Thread: Question about POSIX Regular Expressions performance on large dataset.

Question about POSIX Regular Expressions performance on large dataset.

From

Jose Ildefonso Camargo Tolosa

Date:

17 August 2010, 23:21:34

Hi!

I'm analyzing the possibility of using PostgreSQL to store a huge
amount of data (around 1000M records, or so....), and these, even
though are short (each record just have a timestamp, and a string that
is less than 128 characters in length), the strings will be matched
against POSIX Regular Expressions (different regexps, and maybe
complex).

Because I don't have a system large enough to test this here, I have
to ask you (I may borrow a medium-size server, but it would take a
week or more, so I decided to ask here first).  How is the performance
of Regexp matching in PostgreSQL?  Can it use indexes? My guess is:
no, because I don't see a way of generally indexing to match regexp :(
, so, tablescans for this huge dataset.....

What do you think of this?

Sincerely,

Ildefonso Camargo

Re: Question about POSIX Regular Expressions performance on large dataset.

From

Scott Marlowe

Date:

17 August 2010, 23:28:19

On Tue, Aug 17, 2010 at 8:21 PM, Jose Ildefonso Camargo Tolosa
<ildefonso.camargo@gmail.com> wrote:
> Hi!
>
> I'm analyzing the possibility of using PostgreSQL to store a huge
> amount of data (around 1000M records, or so....), and these, even
> though are short (each record just have a timestamp, and a string that
> is less than 128 characters in length), the strings will be matched
> against POSIX Regular Expressions (different regexps, and maybe
> complex).
>
> Because I don't have a system large enough to test this here, I have
> to ask you (I may borrow a medium-size server, but it would take a
> week or more, so I decided to ask here first).  How is the performance
> of Regexp matching in PostgreSQL?  Can it use indexes?

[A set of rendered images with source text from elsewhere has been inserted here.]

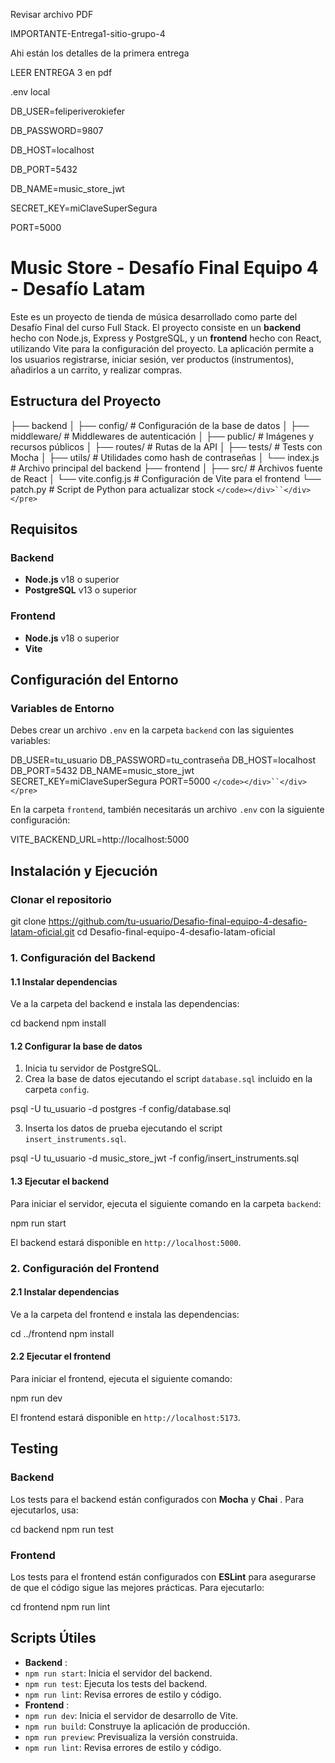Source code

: Revisar archivo PDF

IMPORTANTE-Entrega1-sitio-grupo-4

Ahi están los detalles de la primera entrega

LEER ENTREGA 3 en pdf

.env local 



DB_USER=feliperiverokiefer

DB_PASSWORD=9807

DB_HOST=localhost

DB_PORT=5432

DB_NAME=music_store_jwt

SECRET_KEY=miClaveSuperSegura

PORT=5000








# Music Store - Desafío Final Equipo 4 - Desafío Latam

Este es un proyecto de tienda de música desarrollado como parte del Desafío Final del curso Full Stack. El proyecto consiste en un **backend** hecho con Node.js, Express y PostgreSQL, y un **frontend** hecho con React, utilizando Vite para la configuración del proyecto. La aplicación permite a los usuarios registrarse, iniciar sesión, ver productos (instrumentos), añadirlos a un carrito, y realizar compras.

## Estructura del Proyecto


├── backend
│   ├── config/              # Configuración de la base de datos
│   ├── middleware/          # Middlewares de autenticación
│   ├── public/              # Imágenes y recursos públicos
│   ├── routes/              # Rutas de la API
│   ├── tests/               # Tests con Mocha
│   ├── utils/               # Utilidades como hash de contraseñas
│   └── index.js             # Archivo principal del backend
├── frontend
│   ├── src/                 # Archivos fuente de React
│   └── vite.config.js       # Configuración de Vite para el frontend
└── patch.py                 # Script de Python para actualizar stock
`</code></div>``</div></pre>`

## Requisitos

### Backend

* **Node.js** v18 o superior
* **PostgreSQL** v13 o superior

### Frontend

* **Node.js** v18 o superior
* **Vite**

## Configuración del Entorno

### Variables de Entorno

Debes crear un archivo `.env` en la carpeta `backend` con las siguientes variables:

DB_USER=tu_usuario
DB_PASSWORD=tu_contraseña
DB_HOST=localhost
DB_PORT=5432
DB_NAME=music_store_jwt
SECRET_KEY=miClaveSuperSegura
PORT=5000
`</code></div>``</div></pre>`

En la carpeta `frontend`, también necesitarás un archivo `.env` con la siguiente configuración:

VITE_BACKEND_URL=http://localhost:5000


## Instalación y Ejecución

### Clonar el repositorio

git clone https://github.com/tu-usuario/Desafio-final-equipo-4-desafio-latam-oficial.git
cd Desafio-final-equipo-4-desafio-latam-oficial

### 1. Configuración del Backend

#### 1.1 Instalar dependencias

Ve a la carpeta del backend e instala las dependencias:

cd backend
npm install

#### 1.2 Configurar la base de datos

1. Inicia tu servidor de PostgreSQL.
2. Crea la base de datos ejecutando el script `database.sql` incluido en la carpeta `config`.

psql -U tu_usuario -d postgres -f config/database.sql

3. Inserta los datos de prueba ejecutando el script `insert_instruments.sql`.

psql -U tu_usuario -d music_store_jwt -f config/insert_instruments.sql

#### 1.3 Ejecutar el backend

Para iniciar el servidor, ejecuta el siguiente comando en la carpeta `backend`:

npm run start

El backend estará disponible en `http://localhost:5000`.

### 2. Configuración del Frontend

#### 2.1 Instalar dependencias

Ve a la carpeta del frontend e instala las dependencias:

cd ../frontend
npm install

#### 2.2 Ejecutar el frontend

Para iniciar el frontend, ejecuta el siguiente comando:

npm run dev

El frontend estará disponible en `http://localhost:5173`.

## Testing

### Backend

Los tests para el backend están configurados con **Mocha** y  **Chai** . Para ejecutarlos, usa:

cd backend
npm run test

### Frontend

Los tests para el frontend están configurados con **ESLint** para asegurarse de que el código sigue las mejores prácticas. Para ejecutarlo:

cd frontend
npm run lint

## Scripts Útiles

* **Backend** :
* `npm run start`: Inicia el servidor del backend.
* `npm run test`: Ejecuta los tests del backend.
* `npm run lint`: Revisa errores de estilo y código.
* **Frontend** :
* `npm run dev`: Inicia el servidor de desarrollo de Vite.
* `npm run build`: Construye la aplicación de producción.
* `npm run preview`: Previsualiza la versión construida.
* `npm run lint`: Revisa errores de estilo y código.
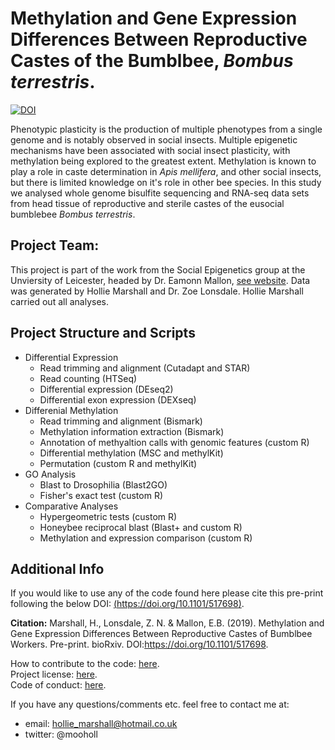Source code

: # Methylation and Gene Expression Differences Between Reproductive Castes of the Bumblbee, *Bombus terrestris*.

[![DOI](https://zenodo.org/badge/162321404.svg)](https://zenodo.org/badge/latestdoi/162321404)

Phenotypic plasticity is the production of multiple phenotypes from a single genome and is notably observed in social insects. Multiple epigenetic mechanisms have been associated with social insect plasticity, with methylation being explored to the greatest extent. Methylation is known to play a role in caste determination in <i>Apis mellifera</i>, and other social insects, but there is limited knowledge on it's role in other bee species. In this study we analysed whole genome bisulfite sequencing and RNA-seq data sets from head tissue of reproductive and sterile castes of the eusocial bumblebee <i>Bombus terrestris</i>.


## Project Team: 

This project is part of the work from the Social Epigenetics group at the Unviersity of Leicester, headed by Dr. Eamonn Mallon, [see website](https://www2.le.ac.uk/projects/selab). Data was generated by Hollie Marshall and Dr. Zoe Lonsdale. Hollie Marshall carried out all analyses.


## Project Structure and Scripts
- Differential Expression
  - Read trimming and alignment (Cutadapt and STAR)
  - Read counting (HTSeq)
  - Differential expression (DEseq2)
  - Differential exon expression (DEXseq)
- Differenial Methylation 
  - Read trimming and alignment (Bismark)
  - Methylation information extraction (Bismark)
  - Annotation of methyaltion calls with genomic features (custom R)
  - Differential methylation (MSC and methylKit)
  - Permutation (custom R and methylKit)
- GO Analysis
  - Blast to Drosophilia (Blast2GO)
  - Fisher's exact test (custom R)
- Comparative Analyses
  - Hypergeometric tests (custom R)
  - Honeybee reciprocal blast (Blast+ and custom R)
  - Methylation and expression comparison (custom R)


## Additional Info

If you would like to use any of the code found here please cite this pre-print following the below DOI:
[(https://doi.org/10.1101/517698)](https://doi.org/10.1101/517698).

**Citation:** Marshall, H., Lonsdale, Z. N. & Mallon, E.B. (2019). Methylation and Gene Expression Differences Between Reproductive Castes of Bumblbee Workers. Pre-print. bioRxiv. DOI:https://doi.org/10.1101/517698.

How to contribute to the code: [here](https://github.com/MooHoll/Worker_Methylation_Bumblebee/blob/master/CONTRIBUTING.md).<br/>
Project license: [here](https://github.com/MooHoll/Worker_Methylation_Bumblebee/blob/master/LICENSE).<br/>
Code of conduct: [here](https://github.com/MooHoll/Worker_Methylation_Bumblebee/blob/master/CODE_OF_CONDUCT.md).

If you have any questions/comments etc. feel free to contact me at:
- email: hollie_marshall@hotmail.co.uk
- twitter: @mooholl
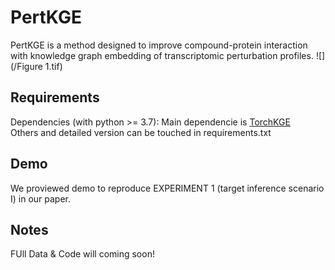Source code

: # PertKGE
PertKGE is a method designed to improve compound-protein interaction with knowledge graph embedding of transcriptomic perturbation profiles. 
![](/Figure 1.tif)

## Requirements
Dependencies (with python >= 3.7): 
Main dependencie is [TorchKGE](https://github.com/torchkge-team/torchkge/tree/master)  
Others and detailed version can be touched in requirements.txt

## Demo
We proviewed demo to reproduce EXPERIMENT 1 (target inference scenario I) in our paper.

## Notes
FUll Data & Code will coming soon!
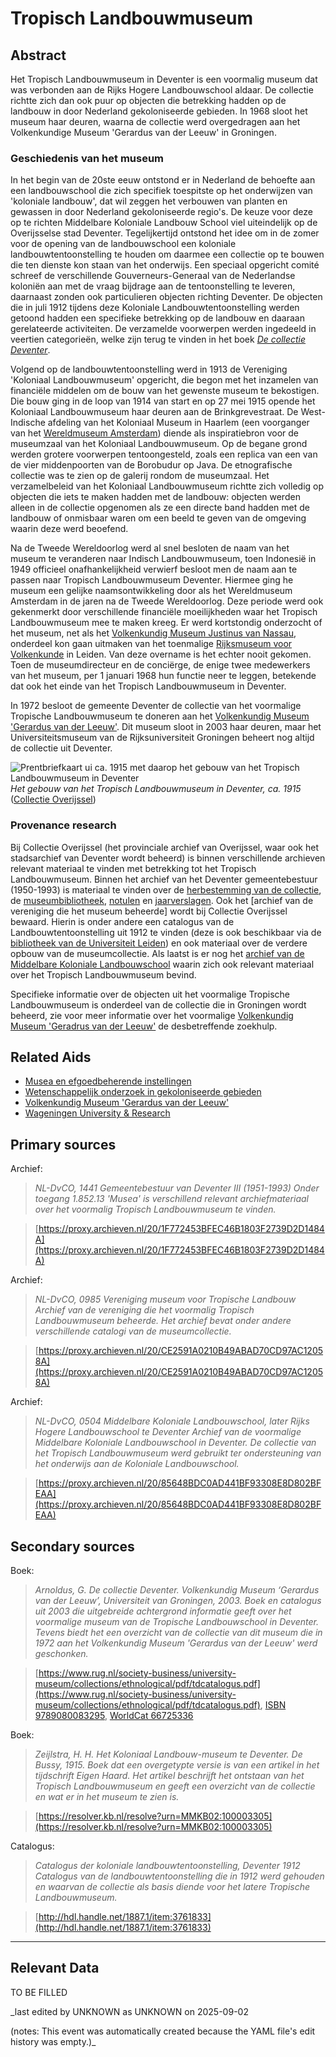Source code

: 
# Tropisch Landbouwmuseum


## Abstract

Het Tropisch Landbouwmuseum in Deventer is een voormalig museum dat was verbonden aan de Rijks Hogere Landbouwschool aldaar. De collectie richtte zich dan ook puur op objecten die betrekking hadden op de landbouw in door Nederland gekoloniseerde gebieden. In 1968 sloot het museum haar deuren, waarna de collectie werd overgedragen aan het Volkenkundige Museum 'Gerardus van der Leeuw' in Groningen.

### Geschiedenis van het museum

In het begin van de 20ste eeuw ontstond er in Nederland de behoefte aan een landbouwschool die zich specifiek toespitste op het onderwijzen van 'koloniale landbouw', dat wil zeggen het verbouwen van planten en gewassen in door Nederland gekoloniseerde regio's. De keuze voor deze op te richten Middelbare Koloniale Landbouw School viel uiteindelijk op de Overijsselse stad Deventer. Tegelijkertijd ontstond het idee om in de zomer voor de opening van de landbouwschool een koloniale landbouwtentoonstelling te houden om daarmee een collectie op te bouwen die ten dienste kon staan van het onderwijs. Een speciaal opgericht comité schreef de verschillende Gouverneurs-Generaal van de Nederlandse koloniën aan met de vraag bijdrage aan de tentoonstelling te leveren, daarnaast zonden ook particulieren objecten richting Deventer. De objecten die in juli 1912 tijdens deze Koloniale Landbouwtentoonstelling werden getoond hadden een specifieke betrekking op de landbouw en daaraan gerelateerde activiteiten. De verzamelde voorwerpen werden ingedeeld in veertien categorieën, welke zijn terug te vinden in het boek _[De collectie Deventer](https://www.rug.nl/museum/collections/ethnological/colonial-agricultural-museum-deventer)_.

Volgend op de landbouwtentoonstelling werd in 1913 de Vereniging 'Koloniaal Landbouwmuseum' opgericht, die begon met het inzamelen van financiële middelen om de bouw van het gewenste museum te bekostigen. Die bouw ging in de loop van 1914 van start en op 27 mei 1915 opende het Koloniaal Landbouwmuseum haar deuren aan de Brinkgrevestraat. De West-Indische afdeling van het Koloniaal Museum in Haarlem (een voorganger van het [Wereldmuseum Amsterdam](https://app.colonialcollections.nl/nl/research-aids/https%3A%2F%2Fn2t%252Enet%2Fark%3A%2F27023%2Fba9397040f2cf7f618e2180fb6c90208)) diende als inspiratiebron voor de museumzaal van het Koloniaal Landbouwmuseum. Op de begane grond werden grotere voorwerpen tentoongesteld, zoals een replica van een van de vier middenpoorten van de Borobudur op Java. De etnografische collectie was te zien op de galerij rondom de museumzaal. Het verzamelbeleid van het Koloniaal Landbouwmuseum richtte zich volledig op objecten die iets te maken hadden met de landbouw: objecten werden alleen in de collectie opgenomen als ze een directe band hadden met de landbouw of onmisbaar waren om een beeld te geven van de omgeving waarin deze werd beoefend.

Na de Tweede Wereldoorlog werd al snel besloten de naam van het museum te veranderen naar Indisch Landbouwmuseum, toen Indonesië in 1949 officieel onafhankelijkheid verwierf besloot men de naam aan te passen naar Tropisch Landbouwmuseum Deventer. Hiermee ging he museum een gelijke naamsontwikkeling door als het Wereldmuseum Amsterdam in de jaren na de Tweede Wereldoorlog. Deze periode werd ook gekenmerkt door verschillende financiële moeilijkheden waar het Tropisch Landbouwmuseum mee te maken kreeg. Er werd kortstondig onderzocht of het museum, net als het [Volkenkundig Museum Justinus van Nassau](https://app.colonialcollections.nl/nl/research-aids/https%3A%2F%2Fn2t%252Enet%2Fark%3A%2F27023%2F96bbbf3d16181dcb47d3b6d6a5134899), onderdeel kon gaan uitmaken van het toenmalige [Rijksmuseum voor Volkenkunde](https://app.colonialcollections.nl/nl/research-aids/https%3A%2F%2Fn2t%252Enet%2Fark%3A%2F27023%2F77c1a0cf982b33b9e88073c4a704049b) in Leiden. Van deze overname is het echter nooit gekomen. Toen de museumdirecteur en de conciërge, de enige twee medewerkers van het museum, per 1 januari 1968 hun functie neer te leggen, betekende dat ook het einde van het Tropisch Landbouwmuseum in Deventer. 

In 1972 besloot de gemeente Deventer de collectie van het voormalige Tropische Landbouwmuseum te doneren aan het [Volkenkundig Museum 'Gerardus van der Leeuw'](https://app.colonialcollections.nl/nl/research-aids/https%3A%2F%2Fn2t%252Enet%2Fark%3A%2F27023%2Fd40d1b8cb736d6f4e8b697af45a628ee). Dit museum sloot in 2003 haar deuren, maar het Universiteitsmuseum van de Rijksuniversiteit Groningen beheert nog altijd de collectie uit Deventer.

![Prentbriefkaart ui ca. 1915 met daarop het gebouw van het Tropisch Landbouwmuseum in Deventer](https://openatlantis.mijnstadmijndorp.nl/HttpHandler/icoon.ico?icoon=502414248)
_Het gebouw van het Tropisch Landbouwmuseum in Deventer, ca. 1915_ ([Collectie Overijssel](https://proxy.archieven.nl/thumb/45/12905404185651C4E0504C91A4062E7A))

### Provenance research

Bij Collectie Overijssel (het provinciale archief van Overijssel, waar ook het stadsarchief van Deventer wordt beheerd) is binnen verschillende archieven relevant materiaal te vinden met betrekking tot het Tropisch Landbouwmuseum. Binnen het archief van het Deventer gemeentebestuur (1950-1993) is materiaal te vinden over de [herbestemming van de collectie](https://proxy.archieven.nl/20/84381A13E53D42B5A277F2B7F07316BA), de [museumbibliotheek](https://proxy.archieven.nl/20/72731108F93D4D6DA59E653040FCD6CB), [notulen](https://proxy.archieven.nl/20/01D85CD71979494D8BBFB372C3D0FC88) en [jaarverslagen](https://proxy.archieven.nl/20/01D85CD71979494D8BBFB372C3D0FC88). Ook het [archief van de vereniging die het museum beheerde] wordt bij Collectie Overijssel bewaard. Hierin is onder andere een catalogus van de Landbouwtentoonstelling uit 1912 te vinden (deze is ook beschikbaar via de [bibliotheek van de Universiteit Leiden](http://hdl.handle.net/1887.1/item:3761833)) en ook materiaal over de verdere opbouw van de museumcollectie. Als laatst is er nog het [archief van de  Middelbare Koloniale Landbouwschool](https://proxy.archieven.nl/20/85648BDC0AD441BF93308E8D802BFEAA) waarin zich ook relevant materiaal over het Tropisch Landbouwmuseum bevind.

Specifieke informatie over de objecten uit het voormalige Tropische Landbouwmuseum is onderdeel van de collectie die in Groningen wordt beheerd, zie voor meer informatie over het voormalige [Volkenkundig Museum 'Geradrus van der Leeuw'](https://app.colonialcollections.nl/nl/research-aids/https%3A%2F%2Fn2t%252Enet%2Fark%3A%2F27023%2Fd40d1b8cb736d6f4e8b697af45a628ee) de desbetreffende zoekhulp. 


## Related Aids

 - [Musea en efgoedbeherende instellingen](niveau2/Dutch/Museum_20250113.yml)  
 - [Wetenschappelijk onderzoek in gekoloniseerde gebieden](niveau2/Dutch/Science_20240814.yml)  
 - [Volkenkundig Museum 'Gerardus van der Leeuw'](niveau3/Dutch/GerardusLeeuw_20250513.yml)  
 - [Wageningen University & Research](niveau3/Dutch/WageningenUniversity_20240327.yml)  

## Primary sources

Archief:
  > *NL-DvCO, 1441 Gemeentebestuur van Deventer III (1951-1993)*
  > _Onder toegang 1.852.13 'Musea' is verschillend relevant archiefmateriaal over het voormalig Tropisch Landbouwmuseum te vinden._  

  > [https://proxy.archieven.nl/20/1F772453BFEC46B1803F2739D2D1484A](https://proxy.archieven.nl/20/1F772453BFEC46B1803F2739D2D1484A)

Archief:
  > *NL-DvCO, 0985 Vereniging museum voor Tropische Landbouw*
  > _Archief van de vereniging die het voormalig Tropisch Landbouwmuseum beheerde. Het archief bevat onder andere verschillende catalogi van de museumcollectie._  

  > [https://proxy.archieven.nl/20/CE2591A0210B49ABAD70CD97AC12058A](https://proxy.archieven.nl/20/CE2591A0210B49ABAD70CD97AC12058A)

Archief:
  > *NL-DvCO, 0504 Middelbare Koloniale Landbouwschool, later Rijks Hogere Landbouwschool te Deventer*
  > _Archief van de voormalige Middelbare Koloniale Landbouwschool in Deventer. De collectie van het Tropisch Landbouwmuseum werd gebruikt ter ondersteuning van het onderwijs aan de Koloniale Landbouwschool._  

  > [https://proxy.archieven.nl/20/85648BDC0AD441BF93308E8D802BFEAA](https://proxy.archieven.nl/20/85648BDC0AD441BF93308E8D802BFEAA)

## Secondary sources

Boek:
  > *Arnoldus, G. De collectie Deventer. Volkenkundig Museum ‘Gerardus van der Leeuw’, Universiteit van Groningen, 2003.*
  > _Boek en catalogus uit 2003 die uitgebreide achtergrond informatie geeft over het voormalige museum van de Tropische Landbouwschool in Deventer. Tevens biedt het een overzicht van de collectie van dit museum die in 1972 aan het Volkenkundig Museum 'Gerardus van der Leeuw' werd geschonken._  

  > [https://www.rug.nl/society-business/university-museum/collections/ethnological/pdf/tdcatalogus.pdf](https://www.rug.nl/society-business/university-museum/collections/ethnological/pdf/tdcatalogus.pdf), [ISBN 9789080083295](https://isbnsearch.org/isbn/9789080083295), [WorldCat 66725336](https://search.worldcat.org/title/66725336)

Boek:
  > *Zeijlstra, H. H. Het Koloniaal Landbouw-museum te Deventer. De Bussy, 1915.*
  > _Boek dat een overgetypte versie is van een artikel in het tijdschrift Eigen Haard. Het artikel beschrijft het ontstaan van het Tropisch Landbouwmuseum en geeft een overzicht van de collectie en wat er in het museum te zien is._  

  > [https://resolver.kb.nl/resolve?urn=MMKB02:100003305](https://resolver.kb.nl/resolve?urn=MMKB02:100003305)

Catalogus:
  > *Catalogus der koloniale landbouwtentoonstelling, Deventer 1912*
  > _Catalogus van de landbouwtentoonstelling die in 1912 werd gehouden en waarvan de collectie als basis diende voor het latere Tropische Landbouwmuseum._  

  > [http://hdl.handle.net/1887.1/item:3761833](http://hdl.handle.net/1887.1/item:3761833)



---
## Relevant Data 
TO BE FILLED

_last edited by UNKNOWN as UNKNOWN on 2025-09-02

(notes: This event was automatically created because the YAML file's edit history was empty.)_
        
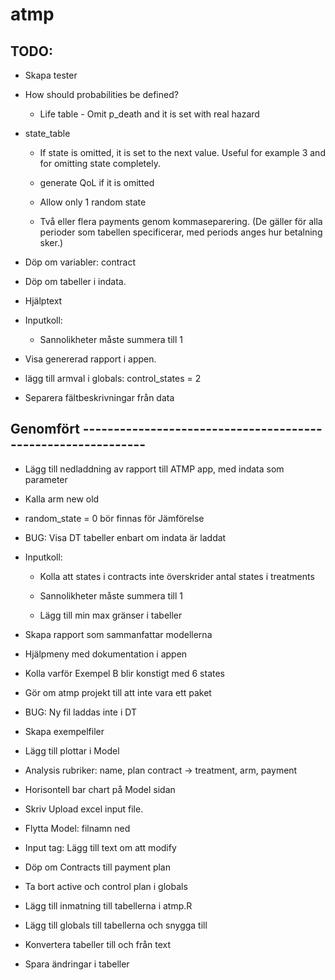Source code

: # atmp

## TODO:

* Skapa tester

* How should probabilities be defined?

  * Life table - Omit p_death and it is set with real hazard

* state_table

  * If state is omitted, it is set to the next value. Useful for example 3 and for omitting state completely.
  
  * generate QoL if it is omitted
  
  * Allow only 1 random state
  
  * Två eller flera payments genom kommaseparering. (De gäller för alla perioder som tabellen specificerar, med periods anges hur betalning sker.)

* Döp om variabler: contract

* Döp om tabeller i indata.

* Hjälptext

* Inputkoll: 

    * Sannolikheter måste summera till 1
    
* Visa genererad rapport i appen.

* lägg till armval i globals: control_states = 2

* Separera fältbeskrivningar från data

## Genomfört -------------------------------------------------------------

* Lägg till nedladdning av rapport till ATMP app, med indata som parameter

* Kalla arm new old

* random_state = 0 bör finnas för Jämförelse

* BUG: Visa DT tabeller enbart om indata är laddat

* Inputkoll: 

    * Kolla att states i contracts inte överskrider antal states i treatments

    * Sannolikheter måste summera till 1
    
    * Lägg till min max gränser i tabeller

* Skapa rapport som sammanfattar modellerna

* Hjälpmeny med dokumentation i appen

* Kolla varför Exempel B blir konstigt med 6 states

* Gör om atmp projekt till att inte vara ett paket

* BUG: Ny fil laddas inte i DT

* Skapa exempelfiler

* Lägg till plottar i Model

* Analysis rubriker: name, plan contract -> treatment, arm, payment

* Horisontell bar chart på Model sidan

* Skriv Upload excel input file.

* Flytta Model: filnamn ned

* Input tag: Lägg till text om att modify

* Döp om Contracts till payment plan

* Ta bort active och control plan i globals

* Lägg till inmatning till tabellerna i atmp.R

* Lägg till globals till tabellerna och snygga till

* Konvertera tabeller till och från text

* Spara ändringar i tabeller
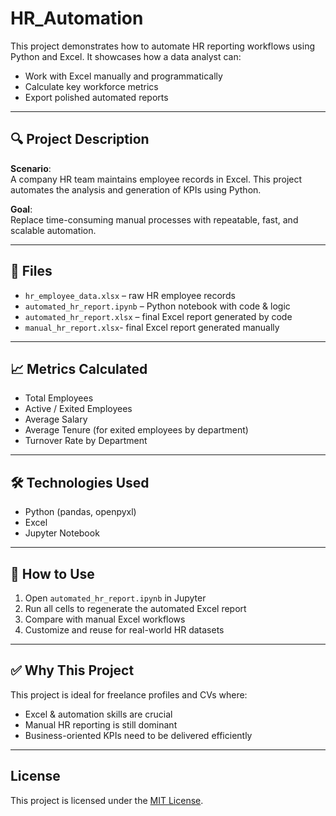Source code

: # HR_Automation
This project demonstrates how to automate HR reporting workflows using Python and Excel.
It showcases how a data analyst can:
- Work with Excel manually and programmatically
- Calculate key workforce metrics
- Export polished automated reports

---

## 🔍 Project Description

**Scenario**:  
A company HR team maintains employee records in Excel. This project automates the analysis and generation of KPIs using Python.

**Goal**:  
Replace time-consuming manual processes with repeatable, fast, and scalable automation.

---

## 📁 Files

- `hr_employee_data.xlsx` – raw HR employee records
- `automated_hr_report.ipynb` – Python notebook with code & logic
- `automated_hr_report.xlsx` – final Excel report generated by code
- `manual_hr_report.xlsx`- final Excel report generated manually

---

## 📈 Metrics Calculated

- Total Employees
- Active / Exited Employees
- Average Salary
- Average Tenure (for exited employees by department)
- Turnover Rate by Department

---

## 🛠 Technologies Used

- Python (pandas, openpyxl)
- Excel
- Jupyter Notebook

---

## 🚀 How to Use

1. Open `automated_hr_report.ipynb` in Jupyter
2. Run all cells to regenerate the automated Excel report
3. Compare with manual Excel workflows
4. Customize and reuse for real-world HR datasets

---

## ✅ Why This Project

This project is ideal for freelance profiles and CVs where:
- Excel & automation skills are crucial
- Manual HR reporting is still dominant
- Business-oriented KPIs need to be delivered efficiently

---

## License

This project is licensed under the [MIT License](LICENSE).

My guess is:
> no, because I don't see a way of generally indexing to match regexp :(
> , so, tablescans for this huge dataset.....
>
> What do you think of this?

Yes it can index such things, but it has to index them in a fixed way.i.e. you can create functional indexes with
pre-builtregexes.  But 
for ones where the values change each time, you're correct, no indexes
will be used.

Could full text searching be used instead?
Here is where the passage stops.